> What you are asked to do
When you print the records below, keep every word exact and leave out the images.

> Provided data
*****
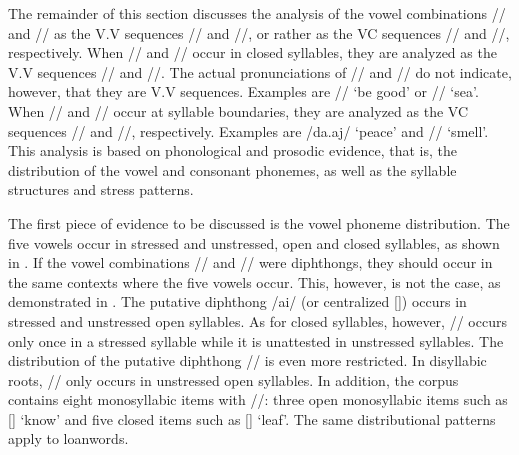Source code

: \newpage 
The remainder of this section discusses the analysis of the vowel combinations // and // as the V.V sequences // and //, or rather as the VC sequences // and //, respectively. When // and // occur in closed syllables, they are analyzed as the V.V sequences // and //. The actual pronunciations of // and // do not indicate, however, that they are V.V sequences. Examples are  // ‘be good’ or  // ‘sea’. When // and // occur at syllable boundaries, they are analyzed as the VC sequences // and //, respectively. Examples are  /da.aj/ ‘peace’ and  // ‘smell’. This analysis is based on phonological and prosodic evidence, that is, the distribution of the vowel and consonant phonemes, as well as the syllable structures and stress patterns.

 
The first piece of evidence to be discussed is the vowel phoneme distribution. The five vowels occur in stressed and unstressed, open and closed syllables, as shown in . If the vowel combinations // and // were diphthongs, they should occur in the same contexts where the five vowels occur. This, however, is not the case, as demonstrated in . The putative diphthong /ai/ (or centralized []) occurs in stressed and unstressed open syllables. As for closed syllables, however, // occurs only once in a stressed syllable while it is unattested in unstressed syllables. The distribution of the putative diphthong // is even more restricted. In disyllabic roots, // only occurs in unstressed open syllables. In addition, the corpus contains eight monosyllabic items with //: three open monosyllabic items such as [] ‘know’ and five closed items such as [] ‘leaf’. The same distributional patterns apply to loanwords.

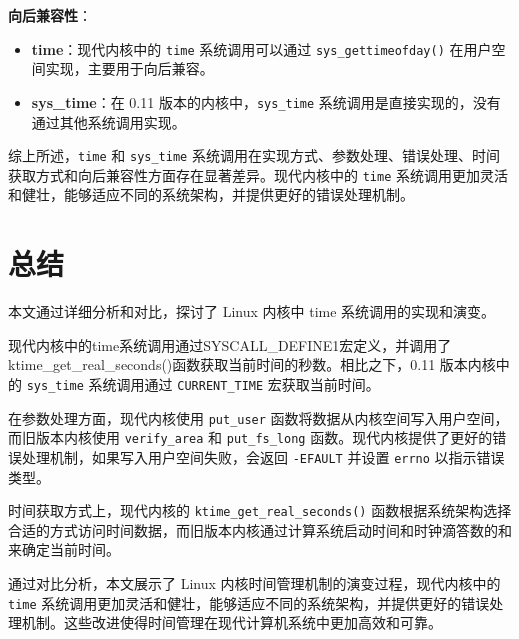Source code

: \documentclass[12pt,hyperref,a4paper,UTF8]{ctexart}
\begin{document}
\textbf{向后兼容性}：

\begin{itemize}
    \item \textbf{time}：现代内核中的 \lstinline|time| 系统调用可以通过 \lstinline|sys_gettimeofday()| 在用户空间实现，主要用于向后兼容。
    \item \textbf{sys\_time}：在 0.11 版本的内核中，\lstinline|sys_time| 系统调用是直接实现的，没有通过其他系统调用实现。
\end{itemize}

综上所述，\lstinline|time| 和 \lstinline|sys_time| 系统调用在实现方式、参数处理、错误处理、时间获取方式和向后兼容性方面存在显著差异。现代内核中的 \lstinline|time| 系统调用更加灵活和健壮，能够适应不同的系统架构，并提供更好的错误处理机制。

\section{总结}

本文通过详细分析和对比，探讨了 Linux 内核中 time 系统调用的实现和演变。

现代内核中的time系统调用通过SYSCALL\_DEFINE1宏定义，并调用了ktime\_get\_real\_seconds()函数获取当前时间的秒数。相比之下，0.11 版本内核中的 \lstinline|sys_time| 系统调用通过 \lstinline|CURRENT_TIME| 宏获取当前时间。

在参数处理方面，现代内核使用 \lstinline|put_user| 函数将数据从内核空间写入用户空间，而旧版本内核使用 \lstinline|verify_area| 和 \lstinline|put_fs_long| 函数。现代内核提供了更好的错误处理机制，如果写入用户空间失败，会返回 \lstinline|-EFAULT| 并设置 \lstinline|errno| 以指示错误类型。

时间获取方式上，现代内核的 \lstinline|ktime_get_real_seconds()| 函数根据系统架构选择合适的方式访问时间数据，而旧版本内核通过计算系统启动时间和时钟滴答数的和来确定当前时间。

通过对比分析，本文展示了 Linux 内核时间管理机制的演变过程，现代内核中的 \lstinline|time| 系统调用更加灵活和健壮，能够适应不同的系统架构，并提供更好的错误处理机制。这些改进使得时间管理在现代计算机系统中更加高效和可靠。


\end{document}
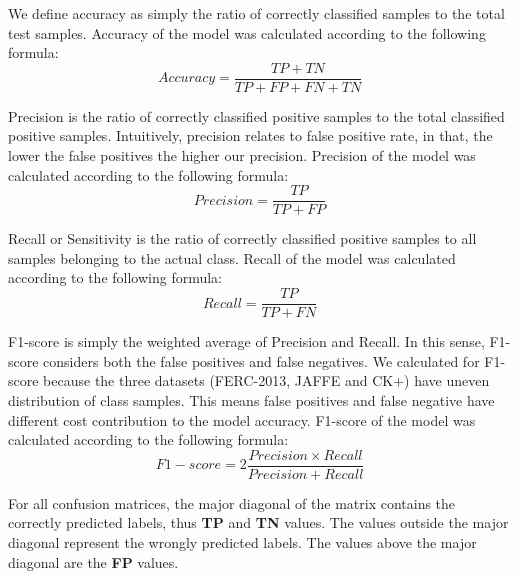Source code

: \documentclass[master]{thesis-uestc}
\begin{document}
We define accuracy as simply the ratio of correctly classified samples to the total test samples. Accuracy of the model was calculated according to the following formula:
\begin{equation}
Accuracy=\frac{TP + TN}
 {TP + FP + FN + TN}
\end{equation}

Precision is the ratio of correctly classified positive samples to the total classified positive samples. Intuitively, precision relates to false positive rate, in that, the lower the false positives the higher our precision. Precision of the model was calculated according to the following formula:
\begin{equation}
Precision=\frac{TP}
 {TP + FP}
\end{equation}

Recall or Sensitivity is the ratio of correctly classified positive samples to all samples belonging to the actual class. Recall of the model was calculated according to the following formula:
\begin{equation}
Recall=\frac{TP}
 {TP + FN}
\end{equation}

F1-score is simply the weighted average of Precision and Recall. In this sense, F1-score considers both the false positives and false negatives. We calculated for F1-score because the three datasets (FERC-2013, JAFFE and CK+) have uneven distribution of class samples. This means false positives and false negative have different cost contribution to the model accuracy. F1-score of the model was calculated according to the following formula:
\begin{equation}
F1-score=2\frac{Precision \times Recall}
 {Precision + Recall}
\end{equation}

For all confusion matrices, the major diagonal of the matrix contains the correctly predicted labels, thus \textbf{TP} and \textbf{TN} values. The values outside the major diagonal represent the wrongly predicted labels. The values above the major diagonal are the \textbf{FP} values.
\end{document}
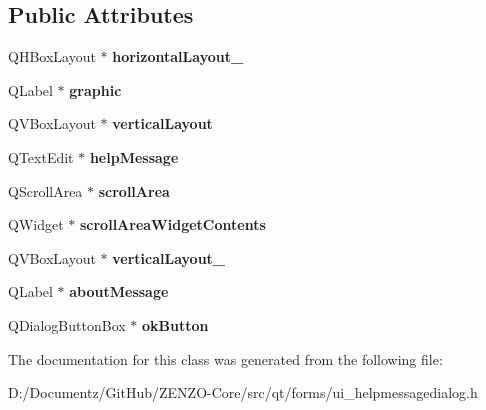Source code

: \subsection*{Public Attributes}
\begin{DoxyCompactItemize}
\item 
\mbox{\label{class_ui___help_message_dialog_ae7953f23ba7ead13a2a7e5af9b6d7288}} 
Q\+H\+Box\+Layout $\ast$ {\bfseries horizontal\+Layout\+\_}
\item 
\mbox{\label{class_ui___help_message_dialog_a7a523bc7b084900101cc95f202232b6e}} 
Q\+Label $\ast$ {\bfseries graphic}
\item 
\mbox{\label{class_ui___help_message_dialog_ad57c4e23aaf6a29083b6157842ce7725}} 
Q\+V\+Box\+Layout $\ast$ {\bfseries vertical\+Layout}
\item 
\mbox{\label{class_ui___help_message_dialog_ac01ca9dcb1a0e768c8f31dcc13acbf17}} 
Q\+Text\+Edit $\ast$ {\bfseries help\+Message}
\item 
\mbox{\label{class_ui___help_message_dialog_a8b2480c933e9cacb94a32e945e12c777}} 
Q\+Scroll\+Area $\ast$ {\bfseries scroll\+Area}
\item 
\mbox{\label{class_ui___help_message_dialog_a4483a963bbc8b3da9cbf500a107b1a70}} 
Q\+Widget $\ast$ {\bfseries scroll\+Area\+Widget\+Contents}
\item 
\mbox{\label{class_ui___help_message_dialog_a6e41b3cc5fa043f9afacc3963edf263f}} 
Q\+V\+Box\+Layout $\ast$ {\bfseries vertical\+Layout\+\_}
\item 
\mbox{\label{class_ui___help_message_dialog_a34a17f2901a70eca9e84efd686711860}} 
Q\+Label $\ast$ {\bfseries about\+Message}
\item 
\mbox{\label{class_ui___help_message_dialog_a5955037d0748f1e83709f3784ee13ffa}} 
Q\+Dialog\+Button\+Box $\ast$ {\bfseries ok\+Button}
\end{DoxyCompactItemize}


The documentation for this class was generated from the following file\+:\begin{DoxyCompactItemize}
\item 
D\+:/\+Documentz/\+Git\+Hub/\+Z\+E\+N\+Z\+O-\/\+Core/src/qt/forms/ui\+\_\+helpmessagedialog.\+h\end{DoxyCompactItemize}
*****
> Output of the task
Source code

: \newpage 
The remainder of this section discusses the analysis of the vowel combinations // and // as the V.V sequences // and //, or rather as the VC sequences // and //, respectively. When // and // occur in closed syllables, they are analyzed as the V.V sequences // and //. The actual pronunciations of // and // do not indicate, however, that they are V.V sequences. Examples are  // ‘be good’ or  // ‘sea’. When // and // occur at syllable boundaries, they are analyzed as the VC sequences // and //, respectively. Examples are  /da.aj/ ‘peace’ and  // ‘smell’. This analysis is based on phonological and prosodic evidence, that is, the distribution of the vowel and consonant phonemes, as well as the syllable structures and stress patterns.

 
The first piece of evidence to be discussed is the vowel phoneme distribution. The five vowels occur in stressed and unstressed, open and closed syllables, as shown in . If the vowel combinations // and // were diphthongs, they should occur in the same contexts where the five vowels occur. This, however, is not the case, as demonstrated in . The putative diphthong /ai/ (or centralized []) occurs in stressed and unstressed open syllables. As for closed syllables, however, // occurs only once in a stressed syllable while it is unattested in unstressed syllables. The distribution of the putative diphthong // is even more restricted. In disyllabic roots, // only occurs in unstressed open syllables. In addition, the corpus contains eight monosyllabic items with //: three open monosyllabic items such as [] ‘know’ and five closed items such as [] ‘leaf’. The same distributional patterns apply to loanwords.

Source code

: \documentclass[12pt,hyperref,a4paper,UTF8]{ctexart}
\begin{document}
\textbf{向后兼容性}：

\begin{itemize}
    \item \textbf{time}：现代内核中的 \lstinline|time| 系统调用可以通过 \lstinline|sys_gettimeofday()| 在用户空间实现，主要用于向后兼容。
    \item \textbf{sys\_time}：在 0.11 版本的内核中，\lstinline|sys_time| 系统调用是直接实现的，没有通过其他系统调用实现。
\end{itemize}

综上所述，\lstinline|time| 和 \lstinline|sys_time| 系统调用在实现方式、参数处理、错误处理、时间获取方式和向后兼容性方面存在显著差异。现代内核中的 \lstinline|time| 系统调用更加灵活和健壮，能够适应不同的系统架构，并提供更好的错误处理机制。

\section{总结}

本文通过详细分析和对比，探讨了 Linux 内核中 time 系统调用的实现和演变。

现代内核中的time系统调用通过SYSCALL\_DEFINE1宏定义，并调用了ktime\_get\_real\_seconds()函数获取当前时间的秒数。相比之下，0.11 版本内核中的 \lstinline|sys_time| 系统调用通过 \lstinline|CURRENT_TIME| 宏获取当前时间。

在参数处理方面，现代内核使用 \lstinline|put_user| 函数将数据从内核空间写入用户空间，而旧版本内核使用 \lstinline|verify_area| 和 \lstinline|put_fs_long| 函数。现代内核提供了更好的错误处理机制，如果写入用户空间失败，会返回 \lstinline|-EFAULT| 并设置 \lstinline|errno| 以指示错误类型。

时间获取方式上，现代内核的 \lstinline|ktime_get_real_seconds()| 函数根据系统架构选择合适的方式访问时间数据，而旧版本内核通过计算系统启动时间和时钟滴答数的和来确定当前时间。

通过对比分析，本文展示了 Linux 内核时间管理机制的演变过程，现代内核中的 \lstinline|time| 系统调用更加灵活和健壮，能够适应不同的系统架构，并提供更好的错误处理机制。这些改进使得时间管理在现代计算机系统中更加高效和可靠。


\end{document}
Source code

: \documentclass[master]{thesis-uestc}
\begin{document}
We define accuracy as simply the ratio of correctly classified samples to the total test samples. Accuracy of the model was calculated according to the following formula:
\begin{equation}
Accuracy=\frac{TP + TN}
 {TP + FP + FN + TN}
\end{equation}

Precision is the ratio of correctly classified positive samples to the total classified positive samples. Intuitively, precision relates to false positive rate, in that, the lower the false positives the higher our precision. Precision of the model was calculated according to the following formula:
\begin{equation}
Precision=\frac{TP}
 {TP + FP}
\end{equation}

Recall or Sensitivity is the ratio of correctly classified positive samples to all samples belonging to the actual class. Recall of the model was calculated according to the following formula:
\begin{equation}
Recall=\frac{TP}
 {TP + FN}
\end{equation}

F1-score is simply the weighted average of Precision and Recall. In this sense, F1-score considers both the false positives and false negatives. We calculated for F1-score because the three datasets (FERC-2013, JAFFE and CK+) have uneven distribution of class samples. This means false positives and false negative have different cost contribution to the model accuracy. F1-score of the model was calculated according to the following formula:
\begin{equation}
F1-score=2\frac{Precision \times Recall}
 {Precision + Recall}
\end{equation}

For all confusion matrices, the major diagonal of the matrix contains the correctly predicted labels, thus \textbf{TP} and \textbf{TN} values. The values outside the major diagonal represent the wrongly predicted labels. The values above the major diagonal are the \textbf{FP} values.
\end{document}
Source code

: \subsection*{Public Attributes}
\begin{DoxyCompactItemize}
\item 
\mbox{\label{class_ui___help_message_dialog_ae7953f23ba7ead13a2a7e5af9b6d7288}} 
Q\+H\+Box\+Layout $\ast$ {\bfseries horizontal\+Layout\+\_}
\item 
\mbox{\label{class_ui___help_message_dialog_a7a523bc7b084900101cc95f202232b6e}} 
Q\+Label $\ast$ {\bfseries graphic}
\item 
\mbox{\label{class_ui___help_message_dialog_ad57c4e23aaf6a29083b6157842ce7725}} 
Q\+V\+Box\+Layout $\ast$ {\bfseries vertical\+Layout}
\item 
\mbox{\label{class_ui___help_message_dialog_ac01ca9dcb1a0e768c8f31dcc13acbf17}} 
Q\+Text\+Edit $\ast$ {\bfseries help\+Message}
\item 
\mbox{\label{class_ui___help_message_dialog_a8b2480c933e9cacb94a32e945e12c777}} 
Q\+Scroll\+Area $\ast$ {\bfseries scroll\+Area}
\item 
\mbox{\label{class_ui___help_message_dialog_a4483a963bbc8b3da9cbf500a107b1a70}} 
Q\+Widget $\ast$ {\bfseries scroll\+Area\+Widget\+Contents}
\item 
\mbox{\label{class_ui___help_message_dialog_a6e41b3cc5fa043f9afacc3963edf263f}} 
Q\+V\+Box\+Layout $\ast$ {\bfseries vertical\+Layout\+\_}
\item 
\mbox{\label{class_ui___help_message_dialog_a34a17f2901a70eca9e84efd686711860}} 
Q\+Label $\ast$ {\bfseries about\+Message}
\item 
\mbox{\label{class_ui___help_message_dialog_a5955037d0748f1e83709f3784ee13ffa}} 
Q\+Dialog\+Button\+Box $\ast$ {\bfseries ok\+Button}
\end{DoxyCompactItemize}


The documentation for this class was generated from the following file\+:\begin{DoxyCompactItemize}
\item 
D\+:/\+Documentz/\+Git\+Hub/\+Z\+E\+N\+Z\+O-\/\+Core/src/qt/forms/ui\+\_\+helpmessagedialog.\+h\end{DoxyCompactItemize}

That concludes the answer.